How to self-promote once you have the role:

  1. Include a link to your story

  2. Provide a short pitch about your story using one of the following categories without repeating the same one in the same month (and we encourage you to write a new pitch each time):

  • General

  • Themes

  • Tropes

  • Characters

  • Inspiration

  • Worldbuilding

  • Story Lore

Critique Partner LFG

Critique is a valuable tool for refining our writing, seeing things we've missed, and gaining confidence when we're feeling down about our stories! This is a chance for you to bring parts of your story to a partner or small group of people, with specific questions or concerns, and to get meaningful, constructive feedback from them. Having a monthly team for looking over a story is only going to make that story stronger!

Here's how it works:

We assemble teams of between 2 and 4 people to work together, with a minimum commitment to critique around 8,000 words/partner over the course of a month. In the spirit of good critique, we’re focusing on positive feedback, an environment where you don’t need to defend your work, and an emphasis on how a section makes us feel rather than trying to rewrite someone else's work.We follow Mary Robinette Kowal's Guide to Manuscript Critiques and aspire to have critique groups like the one discussed in Season 9, Episode 37's Writing Excuses Podcast titled "Training A Critique Group, with Kathleen Dalton Woodbury." It's a 20-minute podcast worth listening to if you want to give and receive solid critique from the perspective of moderating critique groups. (Warning: There is a spoiler for The Night Circus by Erin Morgenstern, so if you're planning on reading it, skip the book of the week.)

Here's how to join:

  1. Grab the role for critique groups from #📝︱role-assignment

  2. Fill out the Google Form linked in #information for July when available

  3. Check back once the critique partners/teams are released to find your House

  4. Read and critique each others’ work in your House Forum or Voice Chat

  5. Do it again the next month if you liked the experience!

Sprints & Spirits

Sprints & Spirits is a scheduled sprinting period where we run back-to-back 15-minute writing sprints using the Sprinto bot for anyone to join along.

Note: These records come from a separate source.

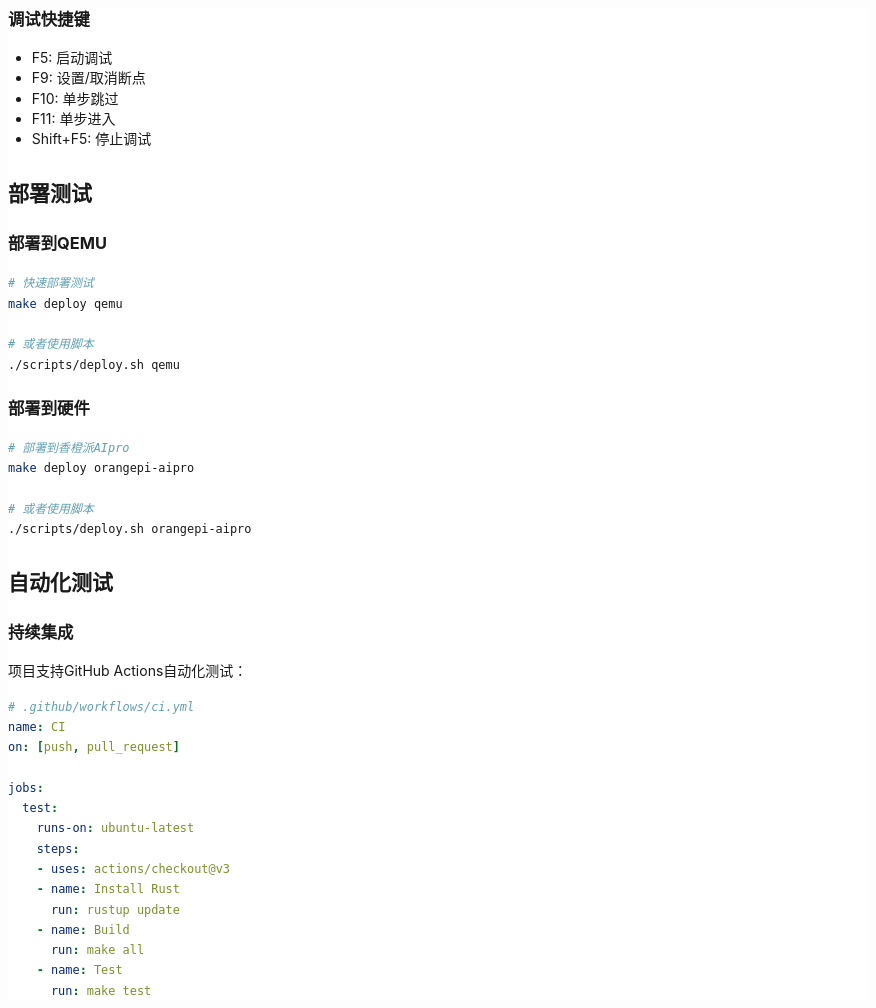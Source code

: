 ### 调试快捷键
- F5: 启动调试
- F9: 设置/取消断点
- F10: 单步跳过
- F11: 单步进入
- Shift+F5: 停止调试

## 部署测试

### 部署到QEMU
```bash
# 快速部署测试
make deploy qemu

# 或者使用脚本
./scripts/deploy.sh qemu
```

### 部署到硬件
```bash
# 部署到香橙派AIpro
make deploy orangepi-aipro

# 或者使用脚本
./scripts/deploy.sh orangepi-aipro
```

## 自动化测试

### 持续集成
项目支持GitHub Actions自动化测试：

```yaml
# .github/workflows/ci.yml
name: CI
on: [push, pull_request]

jobs:
  test:
    runs-on: ubuntu-latest
    steps:
    - uses: actions/checkout@v3
    - name: Install Rust
      run: rustup update
    - name: Build
      run: make all
    - name: Test
      run: make test
```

We also invite the spirits of dead authors to do the writing for us, but they never seem to show up.

Here's how it works:

A writing sprint is an exercise with a set amount of time to write. You report your word count at the beginning of the sprint and then again at the end of the sprint to compare how much you wrote with other sprinters. The idea is to foster writing camaraderie and competition!For Sprints & Spirits, you can step in for one or two sprints, or you can stay for the whole time. Let the spirits guide you on that one.

Here's the schedule:

None scheduled for 2024 so far.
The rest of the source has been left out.